(DATA LISTING Opens)

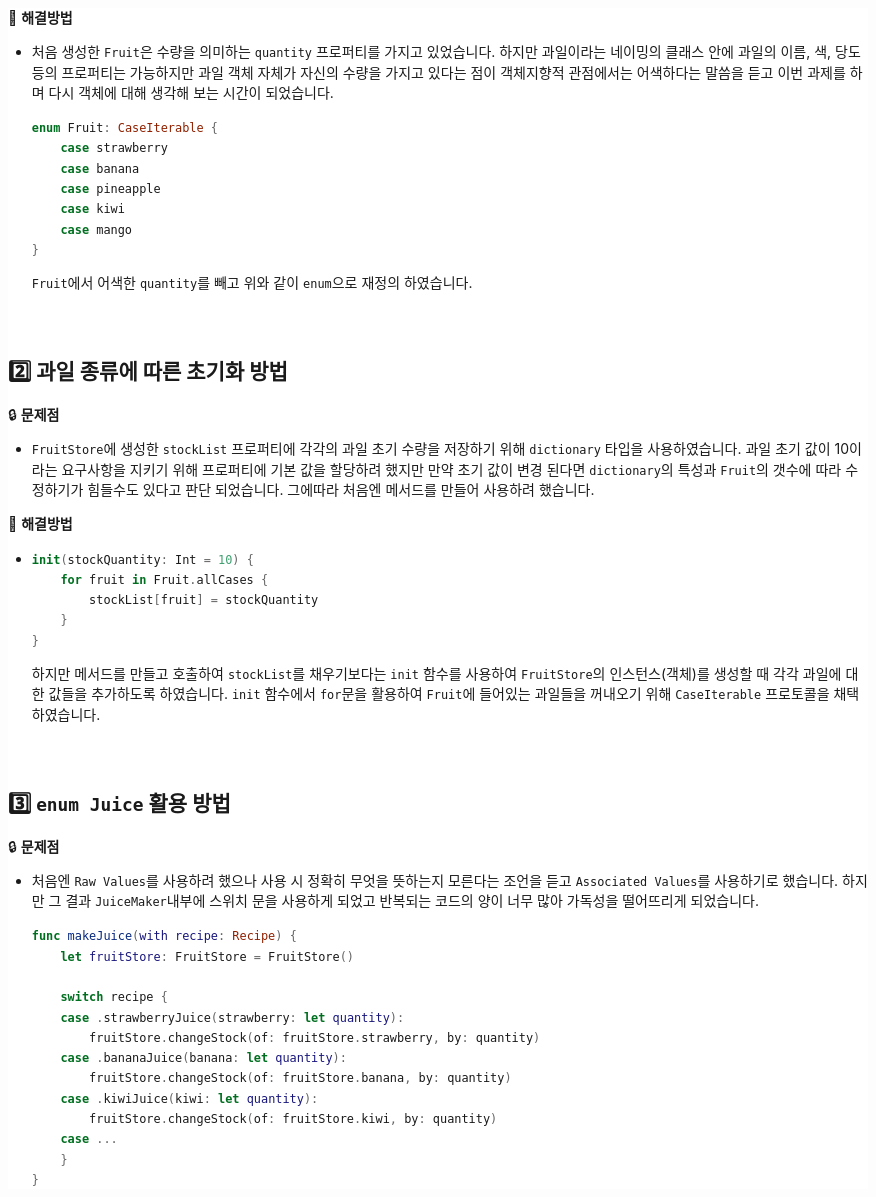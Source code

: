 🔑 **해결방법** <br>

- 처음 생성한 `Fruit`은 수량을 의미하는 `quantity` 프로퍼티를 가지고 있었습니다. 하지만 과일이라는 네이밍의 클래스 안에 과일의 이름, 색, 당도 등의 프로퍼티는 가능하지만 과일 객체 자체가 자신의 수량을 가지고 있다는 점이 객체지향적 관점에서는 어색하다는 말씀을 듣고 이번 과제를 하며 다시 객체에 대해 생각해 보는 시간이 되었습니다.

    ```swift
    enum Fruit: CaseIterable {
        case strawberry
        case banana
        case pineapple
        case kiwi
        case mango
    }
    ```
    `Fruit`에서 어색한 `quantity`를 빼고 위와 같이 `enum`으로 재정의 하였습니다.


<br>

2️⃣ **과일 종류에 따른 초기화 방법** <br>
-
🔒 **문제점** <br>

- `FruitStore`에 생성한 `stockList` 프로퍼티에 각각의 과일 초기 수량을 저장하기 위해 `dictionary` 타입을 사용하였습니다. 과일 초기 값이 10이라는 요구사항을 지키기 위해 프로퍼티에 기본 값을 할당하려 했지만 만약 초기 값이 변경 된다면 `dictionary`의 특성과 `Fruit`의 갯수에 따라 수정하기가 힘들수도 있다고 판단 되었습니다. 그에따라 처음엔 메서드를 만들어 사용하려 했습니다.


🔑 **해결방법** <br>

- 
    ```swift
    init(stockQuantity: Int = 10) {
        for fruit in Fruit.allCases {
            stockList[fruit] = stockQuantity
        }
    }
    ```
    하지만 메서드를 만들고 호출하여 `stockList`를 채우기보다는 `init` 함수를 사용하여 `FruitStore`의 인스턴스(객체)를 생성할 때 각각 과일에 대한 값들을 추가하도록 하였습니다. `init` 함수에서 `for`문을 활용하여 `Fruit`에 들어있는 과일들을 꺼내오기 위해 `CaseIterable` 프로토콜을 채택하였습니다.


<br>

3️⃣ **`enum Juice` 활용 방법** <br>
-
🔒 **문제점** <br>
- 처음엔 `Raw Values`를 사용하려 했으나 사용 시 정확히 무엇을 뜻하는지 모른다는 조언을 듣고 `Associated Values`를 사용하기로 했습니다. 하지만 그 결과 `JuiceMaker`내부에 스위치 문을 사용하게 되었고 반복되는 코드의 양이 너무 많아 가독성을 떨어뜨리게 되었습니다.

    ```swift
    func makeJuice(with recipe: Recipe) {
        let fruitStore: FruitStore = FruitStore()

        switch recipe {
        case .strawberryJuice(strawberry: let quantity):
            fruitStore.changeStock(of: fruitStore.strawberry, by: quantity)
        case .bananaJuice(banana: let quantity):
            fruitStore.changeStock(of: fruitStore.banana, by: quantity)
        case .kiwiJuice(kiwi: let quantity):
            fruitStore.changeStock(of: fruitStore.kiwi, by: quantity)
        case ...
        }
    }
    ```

(DATA LISTING Closes)
(DATA LISTING Opens)

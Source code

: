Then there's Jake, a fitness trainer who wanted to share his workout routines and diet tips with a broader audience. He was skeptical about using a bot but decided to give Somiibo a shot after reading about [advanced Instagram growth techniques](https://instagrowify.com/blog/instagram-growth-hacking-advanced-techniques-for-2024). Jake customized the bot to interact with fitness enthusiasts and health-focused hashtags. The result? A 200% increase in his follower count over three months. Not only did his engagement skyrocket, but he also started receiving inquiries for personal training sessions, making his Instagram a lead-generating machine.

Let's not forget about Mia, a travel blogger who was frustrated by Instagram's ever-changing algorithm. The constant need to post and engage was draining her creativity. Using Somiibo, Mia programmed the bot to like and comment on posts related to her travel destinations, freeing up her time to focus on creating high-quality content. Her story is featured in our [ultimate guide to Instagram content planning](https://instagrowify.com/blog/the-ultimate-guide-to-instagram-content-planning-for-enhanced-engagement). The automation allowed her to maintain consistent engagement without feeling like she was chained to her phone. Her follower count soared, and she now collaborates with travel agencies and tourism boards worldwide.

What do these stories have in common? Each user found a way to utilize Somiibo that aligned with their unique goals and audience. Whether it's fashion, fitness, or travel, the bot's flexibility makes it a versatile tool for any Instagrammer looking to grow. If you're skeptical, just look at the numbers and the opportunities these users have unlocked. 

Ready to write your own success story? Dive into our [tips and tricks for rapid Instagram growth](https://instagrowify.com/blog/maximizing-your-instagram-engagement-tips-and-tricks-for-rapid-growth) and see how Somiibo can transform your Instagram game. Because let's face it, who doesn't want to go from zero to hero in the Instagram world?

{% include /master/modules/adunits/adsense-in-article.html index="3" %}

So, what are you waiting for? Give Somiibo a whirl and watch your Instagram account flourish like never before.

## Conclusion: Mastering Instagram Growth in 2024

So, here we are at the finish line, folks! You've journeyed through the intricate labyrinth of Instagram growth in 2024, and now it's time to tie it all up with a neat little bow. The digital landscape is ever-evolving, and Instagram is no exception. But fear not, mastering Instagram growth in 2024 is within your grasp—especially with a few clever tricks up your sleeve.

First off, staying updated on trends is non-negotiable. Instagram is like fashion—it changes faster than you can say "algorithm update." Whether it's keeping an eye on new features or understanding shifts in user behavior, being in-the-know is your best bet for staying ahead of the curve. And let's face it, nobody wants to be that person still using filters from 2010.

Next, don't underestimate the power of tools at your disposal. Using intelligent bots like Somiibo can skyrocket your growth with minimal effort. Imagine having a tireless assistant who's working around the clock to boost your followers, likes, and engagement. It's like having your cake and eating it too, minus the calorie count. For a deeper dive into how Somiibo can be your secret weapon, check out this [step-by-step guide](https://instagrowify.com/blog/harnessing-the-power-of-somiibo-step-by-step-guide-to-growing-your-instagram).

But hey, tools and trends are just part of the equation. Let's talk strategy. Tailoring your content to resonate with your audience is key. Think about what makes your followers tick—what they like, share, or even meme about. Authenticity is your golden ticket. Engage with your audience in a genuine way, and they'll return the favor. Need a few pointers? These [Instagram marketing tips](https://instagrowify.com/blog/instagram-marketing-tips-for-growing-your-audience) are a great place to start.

(DATA LISTING Closes)
(DATA LISTING Opens)

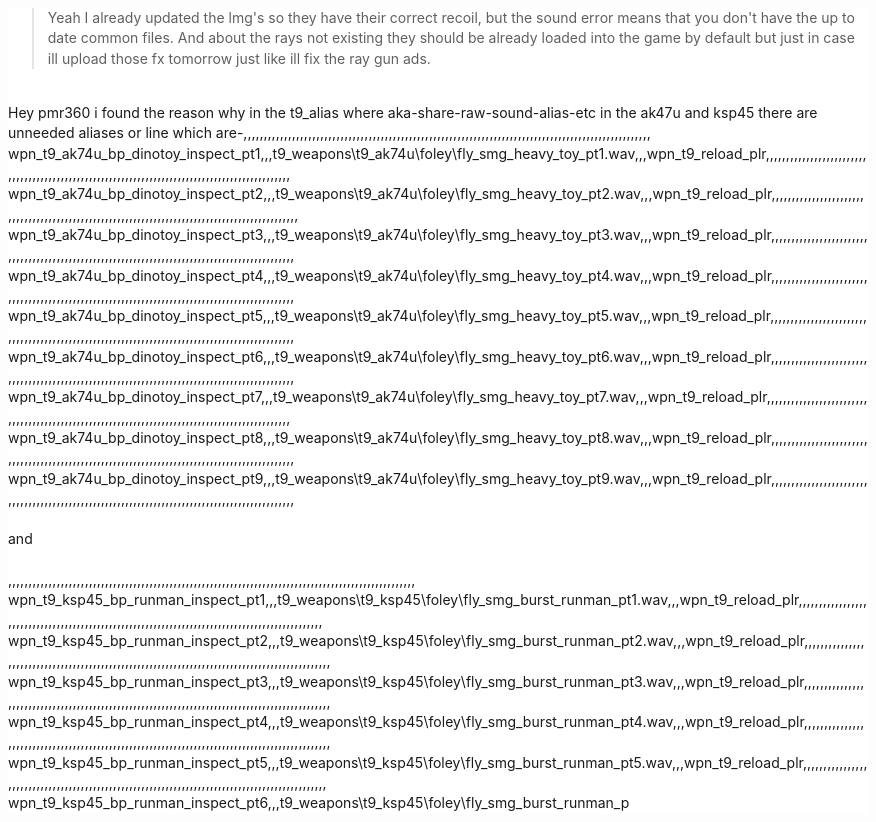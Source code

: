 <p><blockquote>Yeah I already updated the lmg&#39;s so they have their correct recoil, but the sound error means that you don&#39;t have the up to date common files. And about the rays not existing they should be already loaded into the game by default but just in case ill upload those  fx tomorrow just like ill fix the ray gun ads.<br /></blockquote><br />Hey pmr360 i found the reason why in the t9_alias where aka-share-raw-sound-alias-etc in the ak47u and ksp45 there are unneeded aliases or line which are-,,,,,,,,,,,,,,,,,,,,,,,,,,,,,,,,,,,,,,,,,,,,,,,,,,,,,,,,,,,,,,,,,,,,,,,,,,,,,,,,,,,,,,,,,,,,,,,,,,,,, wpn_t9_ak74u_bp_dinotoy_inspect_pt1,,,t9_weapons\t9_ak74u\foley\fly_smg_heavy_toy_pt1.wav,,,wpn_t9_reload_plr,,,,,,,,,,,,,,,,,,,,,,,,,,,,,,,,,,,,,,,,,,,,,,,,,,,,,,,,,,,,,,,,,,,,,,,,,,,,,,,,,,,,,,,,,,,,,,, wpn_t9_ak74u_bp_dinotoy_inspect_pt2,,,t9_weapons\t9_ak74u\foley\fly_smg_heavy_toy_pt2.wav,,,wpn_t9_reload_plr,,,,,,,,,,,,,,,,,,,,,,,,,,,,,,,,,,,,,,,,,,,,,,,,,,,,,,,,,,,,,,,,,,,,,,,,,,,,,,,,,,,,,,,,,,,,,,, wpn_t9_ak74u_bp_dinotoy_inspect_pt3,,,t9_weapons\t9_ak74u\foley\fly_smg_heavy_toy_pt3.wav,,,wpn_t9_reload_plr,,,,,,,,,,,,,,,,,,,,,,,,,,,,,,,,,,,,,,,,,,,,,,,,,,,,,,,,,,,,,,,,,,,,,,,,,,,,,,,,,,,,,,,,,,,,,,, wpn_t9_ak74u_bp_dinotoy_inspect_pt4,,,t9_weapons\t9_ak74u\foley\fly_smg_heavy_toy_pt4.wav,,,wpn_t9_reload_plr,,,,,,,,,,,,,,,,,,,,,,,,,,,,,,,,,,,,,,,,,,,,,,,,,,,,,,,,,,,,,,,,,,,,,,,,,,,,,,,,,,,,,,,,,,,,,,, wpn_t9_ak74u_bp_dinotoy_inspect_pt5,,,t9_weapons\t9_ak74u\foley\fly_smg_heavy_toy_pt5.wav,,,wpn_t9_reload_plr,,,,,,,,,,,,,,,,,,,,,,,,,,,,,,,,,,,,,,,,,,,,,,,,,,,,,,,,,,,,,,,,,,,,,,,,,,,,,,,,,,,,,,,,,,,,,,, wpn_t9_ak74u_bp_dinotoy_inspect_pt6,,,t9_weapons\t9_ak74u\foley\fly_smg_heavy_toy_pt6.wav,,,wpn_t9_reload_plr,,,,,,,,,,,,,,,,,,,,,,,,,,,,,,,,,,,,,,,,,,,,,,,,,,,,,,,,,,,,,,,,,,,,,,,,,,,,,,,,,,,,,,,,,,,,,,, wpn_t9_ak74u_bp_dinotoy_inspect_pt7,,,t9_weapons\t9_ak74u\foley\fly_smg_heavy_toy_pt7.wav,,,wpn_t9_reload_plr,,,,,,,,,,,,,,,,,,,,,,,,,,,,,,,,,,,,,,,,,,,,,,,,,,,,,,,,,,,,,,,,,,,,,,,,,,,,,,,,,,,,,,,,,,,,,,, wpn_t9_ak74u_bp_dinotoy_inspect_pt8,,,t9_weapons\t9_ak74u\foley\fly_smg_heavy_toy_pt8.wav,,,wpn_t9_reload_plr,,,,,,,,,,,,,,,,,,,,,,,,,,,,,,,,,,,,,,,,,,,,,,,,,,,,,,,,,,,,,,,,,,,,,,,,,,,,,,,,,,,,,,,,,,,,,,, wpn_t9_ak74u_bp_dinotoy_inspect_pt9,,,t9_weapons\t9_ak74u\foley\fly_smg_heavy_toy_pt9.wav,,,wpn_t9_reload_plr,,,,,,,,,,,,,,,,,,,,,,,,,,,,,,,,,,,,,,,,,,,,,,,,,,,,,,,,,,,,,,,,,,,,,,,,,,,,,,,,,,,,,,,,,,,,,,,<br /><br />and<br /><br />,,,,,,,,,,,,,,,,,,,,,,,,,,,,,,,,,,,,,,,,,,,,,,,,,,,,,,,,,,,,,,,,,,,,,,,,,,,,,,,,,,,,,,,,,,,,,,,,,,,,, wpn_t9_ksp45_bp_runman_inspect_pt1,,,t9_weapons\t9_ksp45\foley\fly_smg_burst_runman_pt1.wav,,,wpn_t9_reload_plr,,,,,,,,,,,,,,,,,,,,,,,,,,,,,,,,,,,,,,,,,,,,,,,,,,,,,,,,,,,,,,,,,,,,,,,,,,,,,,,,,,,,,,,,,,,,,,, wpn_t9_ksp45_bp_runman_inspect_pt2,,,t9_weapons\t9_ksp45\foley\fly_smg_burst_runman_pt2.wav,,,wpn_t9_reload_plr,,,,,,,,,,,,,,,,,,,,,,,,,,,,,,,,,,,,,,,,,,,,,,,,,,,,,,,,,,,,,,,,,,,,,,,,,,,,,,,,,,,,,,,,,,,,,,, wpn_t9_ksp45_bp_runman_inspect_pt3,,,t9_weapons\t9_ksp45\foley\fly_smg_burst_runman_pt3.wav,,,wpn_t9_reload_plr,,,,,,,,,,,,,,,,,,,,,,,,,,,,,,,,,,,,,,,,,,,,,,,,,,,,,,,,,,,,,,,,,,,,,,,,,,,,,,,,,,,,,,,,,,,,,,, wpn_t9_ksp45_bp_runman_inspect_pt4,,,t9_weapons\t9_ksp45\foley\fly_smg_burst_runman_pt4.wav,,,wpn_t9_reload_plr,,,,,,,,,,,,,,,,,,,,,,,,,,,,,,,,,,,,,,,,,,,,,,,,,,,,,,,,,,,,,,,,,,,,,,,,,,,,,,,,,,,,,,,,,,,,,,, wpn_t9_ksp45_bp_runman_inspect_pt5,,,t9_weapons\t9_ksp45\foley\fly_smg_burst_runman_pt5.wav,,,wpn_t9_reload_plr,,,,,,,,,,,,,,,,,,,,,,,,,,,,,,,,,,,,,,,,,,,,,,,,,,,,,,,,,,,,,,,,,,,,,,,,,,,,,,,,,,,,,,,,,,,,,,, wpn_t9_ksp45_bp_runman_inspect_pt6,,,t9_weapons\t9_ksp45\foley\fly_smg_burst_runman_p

(DATA LISTING Closes)

WORK REQUIRED: Once you find the string "makes" in a line of the records, copy that line.

RESULT OF THE EXERCISE:
What do these stories have in common? Each user found a way to utilize Somiibo that aligned with their unique goals and audience. Whether it's fashion, fitness, or travel, the bot's flexibility makes it a versatile tool for any Instagrammer looking to grow. If you're skeptical, just look at the numbers and the opportunities these users have unlocked. 
But hey, tools and trends are just part of the equation. Let's talk strategy. Tailoring your content to resonate with your audience is key. Think about what makes your followers tick—what they like, share, or even meme about. Authenticity is your golden ticket. Engage with your audience in a genuine way, and they'll return the favor. Need a few pointers? These [Instagram marketing tips](https://instagrowify.com/blog/instagram-marketing-tips-for-growing-your-audience) are a great place to start.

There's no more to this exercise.